* The data *

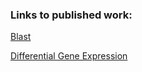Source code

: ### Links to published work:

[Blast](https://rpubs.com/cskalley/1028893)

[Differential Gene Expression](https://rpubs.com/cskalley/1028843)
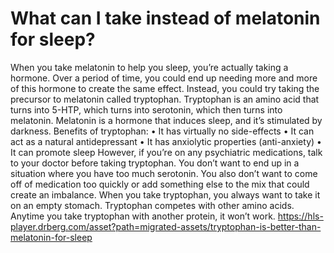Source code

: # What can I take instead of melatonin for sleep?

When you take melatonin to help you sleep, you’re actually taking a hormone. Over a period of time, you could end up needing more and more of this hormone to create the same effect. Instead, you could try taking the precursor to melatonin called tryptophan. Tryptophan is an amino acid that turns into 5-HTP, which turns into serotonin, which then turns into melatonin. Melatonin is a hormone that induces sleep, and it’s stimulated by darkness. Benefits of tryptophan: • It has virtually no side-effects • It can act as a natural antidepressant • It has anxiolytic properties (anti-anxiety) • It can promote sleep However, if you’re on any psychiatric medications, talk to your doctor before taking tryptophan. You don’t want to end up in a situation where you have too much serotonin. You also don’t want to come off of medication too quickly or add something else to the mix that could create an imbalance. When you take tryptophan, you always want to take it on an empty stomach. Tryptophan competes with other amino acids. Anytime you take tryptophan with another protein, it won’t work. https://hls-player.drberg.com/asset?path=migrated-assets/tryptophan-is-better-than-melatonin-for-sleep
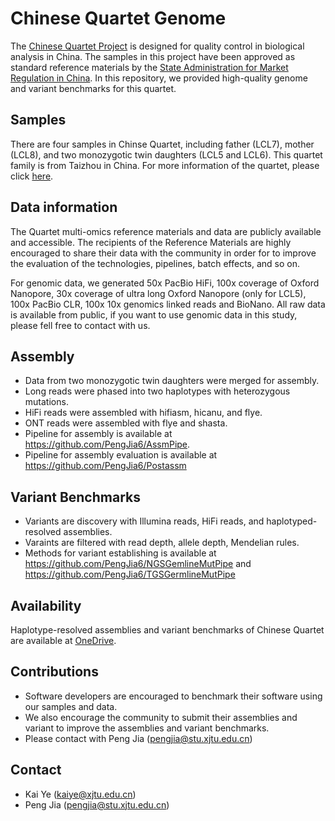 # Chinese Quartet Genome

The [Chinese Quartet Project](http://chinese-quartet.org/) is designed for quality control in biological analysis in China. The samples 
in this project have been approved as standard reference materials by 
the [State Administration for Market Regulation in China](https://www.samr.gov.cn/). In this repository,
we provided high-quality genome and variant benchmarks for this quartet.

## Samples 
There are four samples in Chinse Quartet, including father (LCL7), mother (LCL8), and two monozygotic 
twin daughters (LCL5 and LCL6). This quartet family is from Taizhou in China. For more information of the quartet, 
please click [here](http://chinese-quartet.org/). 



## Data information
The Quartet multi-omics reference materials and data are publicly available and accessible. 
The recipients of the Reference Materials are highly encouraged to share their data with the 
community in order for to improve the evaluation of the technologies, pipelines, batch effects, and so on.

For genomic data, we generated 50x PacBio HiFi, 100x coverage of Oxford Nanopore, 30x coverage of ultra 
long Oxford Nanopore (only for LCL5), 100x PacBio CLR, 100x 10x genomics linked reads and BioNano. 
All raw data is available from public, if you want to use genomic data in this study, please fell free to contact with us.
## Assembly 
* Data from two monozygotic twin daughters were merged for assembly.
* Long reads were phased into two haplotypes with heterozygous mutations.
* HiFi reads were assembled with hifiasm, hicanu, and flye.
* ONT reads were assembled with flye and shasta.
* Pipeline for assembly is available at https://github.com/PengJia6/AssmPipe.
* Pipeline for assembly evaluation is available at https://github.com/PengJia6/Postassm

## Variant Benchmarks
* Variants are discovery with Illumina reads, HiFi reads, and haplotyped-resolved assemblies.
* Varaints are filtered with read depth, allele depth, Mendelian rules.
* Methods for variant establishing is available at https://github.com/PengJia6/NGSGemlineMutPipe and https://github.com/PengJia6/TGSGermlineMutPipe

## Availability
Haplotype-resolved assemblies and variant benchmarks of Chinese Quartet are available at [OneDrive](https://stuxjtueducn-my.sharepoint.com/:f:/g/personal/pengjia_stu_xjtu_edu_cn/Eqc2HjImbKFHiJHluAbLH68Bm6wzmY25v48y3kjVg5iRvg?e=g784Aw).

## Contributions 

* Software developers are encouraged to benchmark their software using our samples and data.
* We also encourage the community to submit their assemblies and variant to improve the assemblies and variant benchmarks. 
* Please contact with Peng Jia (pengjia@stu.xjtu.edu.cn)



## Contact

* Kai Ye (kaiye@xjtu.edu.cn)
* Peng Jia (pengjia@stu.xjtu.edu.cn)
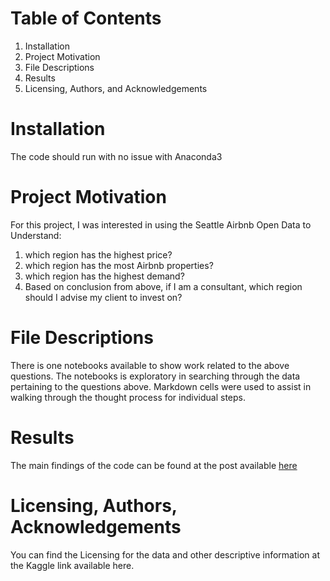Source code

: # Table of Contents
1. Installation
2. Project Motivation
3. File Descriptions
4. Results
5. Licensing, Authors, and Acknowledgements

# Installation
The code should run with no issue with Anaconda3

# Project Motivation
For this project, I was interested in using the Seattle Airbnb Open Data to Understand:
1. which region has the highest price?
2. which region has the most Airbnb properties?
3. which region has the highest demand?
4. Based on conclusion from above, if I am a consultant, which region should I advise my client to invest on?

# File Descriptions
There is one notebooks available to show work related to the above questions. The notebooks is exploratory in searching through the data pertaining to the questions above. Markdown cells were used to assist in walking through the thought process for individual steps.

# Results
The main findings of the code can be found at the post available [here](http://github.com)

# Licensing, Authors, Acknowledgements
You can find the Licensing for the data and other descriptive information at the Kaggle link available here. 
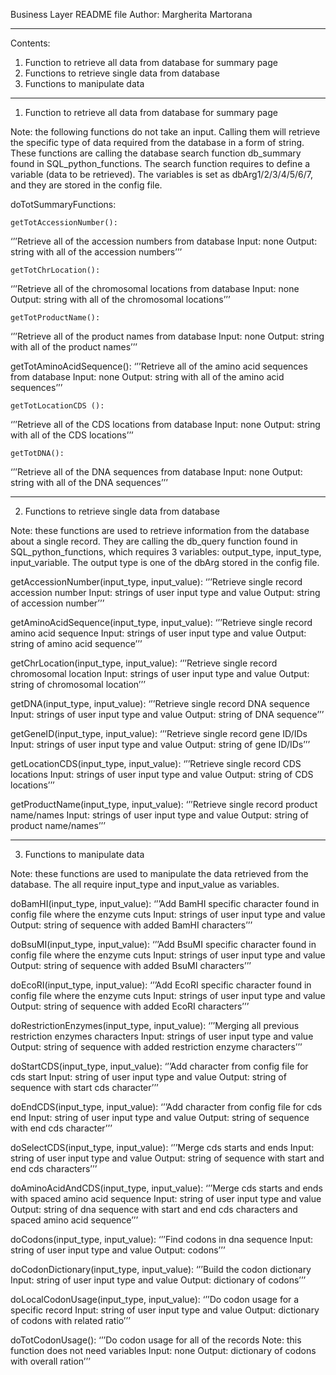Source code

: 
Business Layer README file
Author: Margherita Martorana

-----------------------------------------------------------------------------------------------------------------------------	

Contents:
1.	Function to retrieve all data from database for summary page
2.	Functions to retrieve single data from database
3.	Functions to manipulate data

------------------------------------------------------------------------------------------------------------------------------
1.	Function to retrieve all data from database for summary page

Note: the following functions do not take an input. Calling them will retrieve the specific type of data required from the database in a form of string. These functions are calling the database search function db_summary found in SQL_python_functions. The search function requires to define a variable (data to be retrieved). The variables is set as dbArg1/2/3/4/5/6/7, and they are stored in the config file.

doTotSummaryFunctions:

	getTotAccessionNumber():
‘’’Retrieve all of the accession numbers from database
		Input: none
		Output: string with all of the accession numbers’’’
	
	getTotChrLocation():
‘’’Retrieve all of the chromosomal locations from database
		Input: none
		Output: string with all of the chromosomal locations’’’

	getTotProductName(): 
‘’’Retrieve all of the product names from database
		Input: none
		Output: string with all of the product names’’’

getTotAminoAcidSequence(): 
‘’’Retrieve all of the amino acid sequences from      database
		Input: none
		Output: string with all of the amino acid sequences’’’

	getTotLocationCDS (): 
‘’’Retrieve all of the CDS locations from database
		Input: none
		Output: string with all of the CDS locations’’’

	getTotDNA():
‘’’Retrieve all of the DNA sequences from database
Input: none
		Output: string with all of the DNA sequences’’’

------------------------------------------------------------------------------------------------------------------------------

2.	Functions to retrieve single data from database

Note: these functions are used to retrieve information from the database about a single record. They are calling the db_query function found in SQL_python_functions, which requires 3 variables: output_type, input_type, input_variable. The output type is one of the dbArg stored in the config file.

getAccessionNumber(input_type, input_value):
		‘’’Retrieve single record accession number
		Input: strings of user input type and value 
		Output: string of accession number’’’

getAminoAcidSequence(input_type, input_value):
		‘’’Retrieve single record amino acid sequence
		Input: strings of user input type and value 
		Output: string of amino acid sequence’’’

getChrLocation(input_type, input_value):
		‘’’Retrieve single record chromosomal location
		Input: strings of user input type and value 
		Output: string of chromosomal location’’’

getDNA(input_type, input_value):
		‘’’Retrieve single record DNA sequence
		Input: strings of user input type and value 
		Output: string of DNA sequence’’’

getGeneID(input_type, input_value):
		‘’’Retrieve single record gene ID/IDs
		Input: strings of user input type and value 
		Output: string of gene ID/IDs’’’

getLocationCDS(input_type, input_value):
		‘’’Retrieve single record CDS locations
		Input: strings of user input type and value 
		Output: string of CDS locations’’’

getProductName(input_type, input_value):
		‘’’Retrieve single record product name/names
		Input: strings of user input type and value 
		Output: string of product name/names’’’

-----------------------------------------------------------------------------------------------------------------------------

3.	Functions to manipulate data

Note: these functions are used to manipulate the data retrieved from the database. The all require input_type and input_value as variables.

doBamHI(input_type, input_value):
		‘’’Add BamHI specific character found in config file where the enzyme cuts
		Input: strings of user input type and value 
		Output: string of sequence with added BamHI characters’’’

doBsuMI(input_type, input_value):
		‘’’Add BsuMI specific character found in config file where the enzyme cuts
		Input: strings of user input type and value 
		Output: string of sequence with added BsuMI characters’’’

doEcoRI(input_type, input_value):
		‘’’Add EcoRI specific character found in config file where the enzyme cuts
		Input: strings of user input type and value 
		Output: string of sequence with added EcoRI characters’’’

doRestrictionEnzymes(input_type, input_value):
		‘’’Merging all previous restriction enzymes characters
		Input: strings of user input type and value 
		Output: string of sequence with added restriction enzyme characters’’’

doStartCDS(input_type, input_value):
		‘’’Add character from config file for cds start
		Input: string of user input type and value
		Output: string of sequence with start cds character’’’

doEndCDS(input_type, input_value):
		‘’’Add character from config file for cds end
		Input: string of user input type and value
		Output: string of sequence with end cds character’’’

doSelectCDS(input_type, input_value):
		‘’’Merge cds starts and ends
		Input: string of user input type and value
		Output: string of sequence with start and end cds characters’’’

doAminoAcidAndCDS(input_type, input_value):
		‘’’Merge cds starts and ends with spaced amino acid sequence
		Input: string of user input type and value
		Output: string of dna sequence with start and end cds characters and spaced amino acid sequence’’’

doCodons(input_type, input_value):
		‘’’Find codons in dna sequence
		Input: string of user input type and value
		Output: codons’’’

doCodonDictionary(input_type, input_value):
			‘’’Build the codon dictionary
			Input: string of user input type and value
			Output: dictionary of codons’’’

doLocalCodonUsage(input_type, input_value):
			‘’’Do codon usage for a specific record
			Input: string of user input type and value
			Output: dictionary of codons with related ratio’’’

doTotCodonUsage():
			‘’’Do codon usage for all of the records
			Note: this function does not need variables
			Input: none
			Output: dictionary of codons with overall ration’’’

* What needs to be done *
Only the lines from the one containing "The recipients of" through the one containing "with heterozygous mutations." are to be retyped, both boundary lines included, with no other material.

* Solved exercise *
The recipients of the Reference Materials are highly encouraged to share their data with the 
community in order for to improve the evaluation of the technologies, pipelines, batch effects, and so on.

For genomic data, we generated 50x PacBio HiFi, 100x coverage of Oxford Nanopore, 30x coverage of ultra 
long Oxford Nanopore (only for LCL5), 100x PacBio CLR, 100x 10x genomics linked reads and BioNano. 
All raw data is available from public, if you want to use genomic data in this study, please fell free to contact with us.
## Assembly 
* Data from two monozygotic twin daughters were merged for assembly.
* Long reads were phased into two haplotypes with heterozygous mutations.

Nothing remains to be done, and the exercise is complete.